La Chine continue "d'intervenir sur le marché des changes, très massivement, afin de limiter les pressions à la hausse des forces du marché sur sa monnaie", a déclaré le secrétaire au Trésor Timothy Geithner devant la Commission bancaire du Sénat américain.
Pékin continue "de maintenir un taux de change rigide", a-t-il ajouté, employant d'une manière générale vis-à-vis des autorités chinoises des mots bien plus forts que lors de son audition précédente au Capitole sur le même sujet, en juin.
L'approche des élections législatives (le 2 novembre) n'est peut-être pas étrangère à ce discours plus musclé, sur un sujet qui préoccupe l'opinion.
Le ministre a cependant refusé de reconnaître que la Chine manipule sa monnaie comme le pressaient de le faire les membres de la commission, républicains ou démocrates.
Le Trésor avait publié début juillet, avec près de trois mois de retard, son rapport semestriel sur les taux de changes de ses principaux partenaires commerciaux, dans lequel il jugeait la monnaie chinoise "sous-évaluée", tout en se gardant bien de l'accuser de manipuler les changes. Une telle accusation entraînerait, en vertu de la loi, l'imposition de sanctions économiques.
Le Trésor pariait sur la diplomatie, et a pu se targuer d'une première victoire lorsque la Chine a annoncé mi-juin son intention de désarrimer le yuan du dollar et de le laisser flotter plus librement.
M. Geithner a néanmoins regretté que depuis juin les Chinois avaient autorisé leur monnaie à s'apprécier "d'un pour cent seulement par rapport au dollar".
Se félicitant que le Fonds monétaire international (FMI) répète lui aussi que la monnaie chinoise est "fortement sous-évaluée", il a indiqué à la Commission que la probabilité de voir cette institution prendre des sanctions contre la Chine était pour ainsi dire nulle.
Le FMI peut prendre des sanctions contre des pays dont le taux de change est "fondamentalement mal aligné". Mais il ne l'a fait qu'en de rares occasions, il y a plus de vingt ans.
Plusieurs sénateurs ont dit au ministre, à l'instar du républicain Jim Bunning, leur "frustration" de voir les gouvernements se succéder et refuser de prendre des sanctions.
La dernière fois que Washington a déterminé qu'un pays manipulait sa monnaie remonte à 1994. C'était alors la Chine qui était visée.
S'il a refusé de dire qu'elle manipule sa devise aujourd'hui, M. Geithner a néanmoins jugé qu'elle avait mis en oeuvre "un ensemble de mesures politiques conçues pour maintenir sa monnaie sous-évaluée".
Ces propos devraient mécontenter Pékin, qui avait rejeté par avance jeudi toute nouvelle pression américaine sur sa politique de taux de change.
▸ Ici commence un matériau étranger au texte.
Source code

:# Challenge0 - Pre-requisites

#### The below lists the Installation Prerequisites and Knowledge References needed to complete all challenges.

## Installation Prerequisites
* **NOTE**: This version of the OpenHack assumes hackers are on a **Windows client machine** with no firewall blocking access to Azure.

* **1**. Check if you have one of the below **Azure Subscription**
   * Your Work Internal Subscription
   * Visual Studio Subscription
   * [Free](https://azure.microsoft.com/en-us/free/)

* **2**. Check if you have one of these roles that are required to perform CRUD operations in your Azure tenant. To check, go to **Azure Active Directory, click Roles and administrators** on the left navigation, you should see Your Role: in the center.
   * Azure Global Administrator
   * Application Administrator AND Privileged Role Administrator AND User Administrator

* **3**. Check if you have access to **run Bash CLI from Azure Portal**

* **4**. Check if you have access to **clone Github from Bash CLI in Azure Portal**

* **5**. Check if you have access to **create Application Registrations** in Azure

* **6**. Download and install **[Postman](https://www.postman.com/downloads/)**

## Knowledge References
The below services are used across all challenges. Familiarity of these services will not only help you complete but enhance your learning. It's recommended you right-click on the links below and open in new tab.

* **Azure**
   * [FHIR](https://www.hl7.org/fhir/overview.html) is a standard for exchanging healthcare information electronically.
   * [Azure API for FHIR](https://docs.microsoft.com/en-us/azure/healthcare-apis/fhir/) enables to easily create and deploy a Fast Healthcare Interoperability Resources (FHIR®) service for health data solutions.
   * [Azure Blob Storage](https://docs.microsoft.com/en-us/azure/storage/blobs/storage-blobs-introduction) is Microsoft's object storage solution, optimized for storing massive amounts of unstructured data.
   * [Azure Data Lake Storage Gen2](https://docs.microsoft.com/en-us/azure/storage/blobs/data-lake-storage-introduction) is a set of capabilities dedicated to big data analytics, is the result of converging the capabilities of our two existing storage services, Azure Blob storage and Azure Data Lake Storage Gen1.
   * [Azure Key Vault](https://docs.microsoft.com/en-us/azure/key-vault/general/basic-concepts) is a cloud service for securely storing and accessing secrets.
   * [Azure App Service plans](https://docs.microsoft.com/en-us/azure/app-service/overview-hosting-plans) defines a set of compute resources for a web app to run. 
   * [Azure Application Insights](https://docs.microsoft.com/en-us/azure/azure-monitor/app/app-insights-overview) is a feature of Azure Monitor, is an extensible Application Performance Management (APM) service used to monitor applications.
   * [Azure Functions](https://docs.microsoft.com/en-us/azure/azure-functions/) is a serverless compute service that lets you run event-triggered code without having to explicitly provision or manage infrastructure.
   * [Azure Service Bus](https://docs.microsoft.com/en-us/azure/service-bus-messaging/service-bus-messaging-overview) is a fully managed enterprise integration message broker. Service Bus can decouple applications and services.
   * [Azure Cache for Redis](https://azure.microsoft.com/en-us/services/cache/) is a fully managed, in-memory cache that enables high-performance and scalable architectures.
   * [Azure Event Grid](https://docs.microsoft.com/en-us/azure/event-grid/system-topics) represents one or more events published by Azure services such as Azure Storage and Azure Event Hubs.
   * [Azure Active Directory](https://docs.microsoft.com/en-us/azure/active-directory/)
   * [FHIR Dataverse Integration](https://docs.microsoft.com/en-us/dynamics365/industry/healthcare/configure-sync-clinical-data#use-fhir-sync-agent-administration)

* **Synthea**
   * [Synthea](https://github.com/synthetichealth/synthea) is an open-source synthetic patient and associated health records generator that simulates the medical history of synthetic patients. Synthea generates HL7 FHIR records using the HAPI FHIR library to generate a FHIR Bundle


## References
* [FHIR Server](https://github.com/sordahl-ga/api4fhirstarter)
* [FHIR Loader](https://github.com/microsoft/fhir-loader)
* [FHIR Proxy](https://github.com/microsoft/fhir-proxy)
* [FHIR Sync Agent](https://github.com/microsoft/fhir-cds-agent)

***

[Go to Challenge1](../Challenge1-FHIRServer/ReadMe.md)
La sous-évaluation du yuan donne un avantage compétitif aux produits chinois vendus aux Etats-Unis. Le président de la banque centrale, Ben Bernanke, a estimé fin juillet que ceux-ci étaient globalement sous-évalués de 10 à 30% sur le marché américain.
La Chine est le pays avec lequel les Etats-Unis entretiennent le plus grand déficit commercial. Les importations de produits chinois sont responsables de près de la moitié du déficit de la balance de leurs échanges de biens.